Custom Search

News

Tuesday 01 January 2002

[Results of a National Survey in Germany on incidence and therapy of the nonoliguric hyperkalemia of the premature infant]

By: Mildenberger E, Versmold H.

Z Geburtshilfe Neonatol 2002 Jan-Feb;206(1):9-14

BACKGROUND: Although nonoliguric hyperkalemia of the premature infant is a common problem, in many hospitals it is not observed. It is characterized by an excessive increase in serum potassium concentration (serum-[K (+)]) at 24 hours after birth. Recently, salbutamol has been recommended to treat hyperkalemia. There are no controlled trials in premature infants.

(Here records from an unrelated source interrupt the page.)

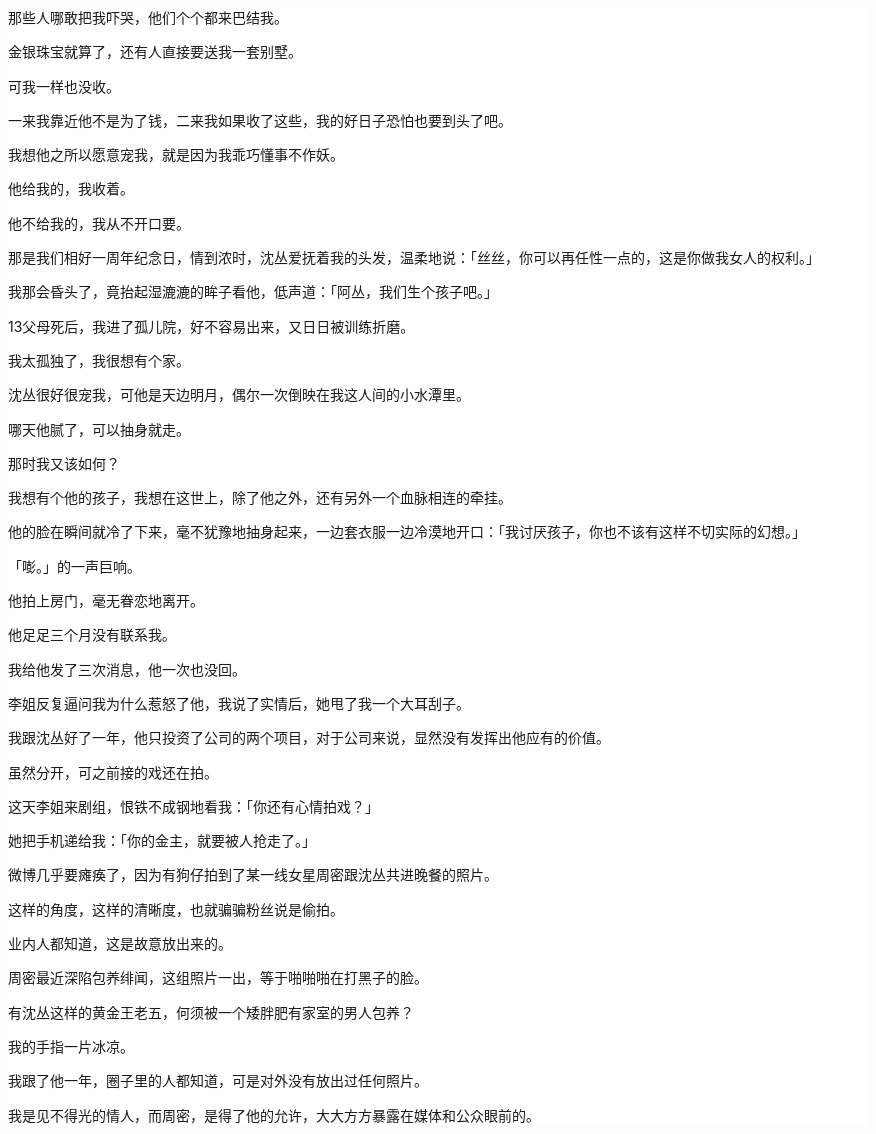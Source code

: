 那些人哪敢把我吓哭，他们个个都来巴结我。

金银珠宝就算了，还有人直接要送我一套别墅。

可我一样也没收。

一来我靠近他不是为了钱，二来我如果收了这些，我的好日子恐怕也要到头了吧。

我想他之所以愿意宠我，就是因为我乖巧懂事不作妖。

他给我的，我收着。

他不给我的，我从不开口要。

那是我们相好一周年纪念日，情到浓时，沈丛爱抚着我的头发，温柔地说：「丝丝，你可以再任性一点的，这是你做我女人的权利。」

我那会昏头了，竟抬起湿漉漉的眸子看他，低声道：「阿丛，我们生个孩子吧。」

13父母死后，我进了孤儿院，好不容易出来，又日日被训练折磨。

我太孤独了，我很想有个家。

沈丛很好很宠我，可他是天边明月，偶尔一次倒映在我这人间的小水潭里。

哪天他腻了，可以抽身就走。

那时我又该如何？

我想有个他的孩子，我想在这世上，除了他之外，还有另外一个血脉相连的牵挂。

他的脸在瞬间就冷了下来，毫不犹豫地抽身起来，一边套衣服一边冷漠地开口：「我讨厌孩子，你也不该有这样不切实际的幻想。」

「嘭。」的一声巨响。

他拍上房门，毫无眷恋地离开。

他足足三个月没有联系我。

我给他发了三次消息，他一次也没回。

李姐反复逼问我为什么惹怒了他，我说了实情后，她甩了我一个大耳刮子。

我跟沈丛好了一年，他只投资了公司的两个项目，对于公司来说，显然没有发挥出他应有的价值。

虽然分开，可之前接的戏还在拍。

这天李姐来剧组，恨铁不成钢地看我：「你还有心情拍戏？」

她把手机递给我：「你的金主，就要被人抢走了。」

微博几乎要瘫痪了，因为有狗仔拍到了某一线女星周密跟沈丛共进晚餐的照片。

这样的角度，这样的清晰度，也就骗骗粉丝说是偷拍。

业内人都知道，这是故意放出来的。

周密最近深陷包养绯闻，这组照片一出，等于啪啪啪在打黑子的脸。

有沈丛这样的黄金王老五，何须被一个矮胖肥有家室的男人包养？

我的手指一片冰凉。

我跟了他一年，圈子里的人都知道，可是对外没有放出过任何照片。

我是见不得光的情人，而周密，是得了他的允许，大大方方暴露在媒体和公众眼前的。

During the first minutes of salbutamol infusions paradoxical increases in serum-[K (+)] may occur.We asked for possible reasons for the variable incidence of the disorder. We wanted to know if salbutamol is currently applied and if initial increases in serum-[K (+)] during salbutamol infusions have been observed. MATERIALS AND METHODS: National survey in Germany. RESULTS: Questionnaires of 132 hospitals caring for premature infants < 30 gestational weeks. The incidence of hyperkalemia was 0 - 40 %. At least 25 % of all hospitals measured serum-[K (+)] not before the second day after birth. 52 hospitals had applied salbutamol. Nine hospitals reported increases in serum-[K (+)] associated with salbutamol therapy. However, it was common practice to measure serum-[K (+)] 1 hour (median, range 0.25 - 12 hours) after the start of the infusion. Two cases of cardiac arrhythmias during salbutamol infusion were reported. DISCUSSION AND CONCLUSIONS: The variable incidence of hyperkalemia may result from the fact that many hospitals do not measure serum-[K (+)] on the first day after birth. Common practice made it potentially impossible to determine the frequency of initial increases in serum-[K (+)] during salbutamol infusion. However, these data should be available, before controlled trials on salbutamol treatment in premature infants can be initiated.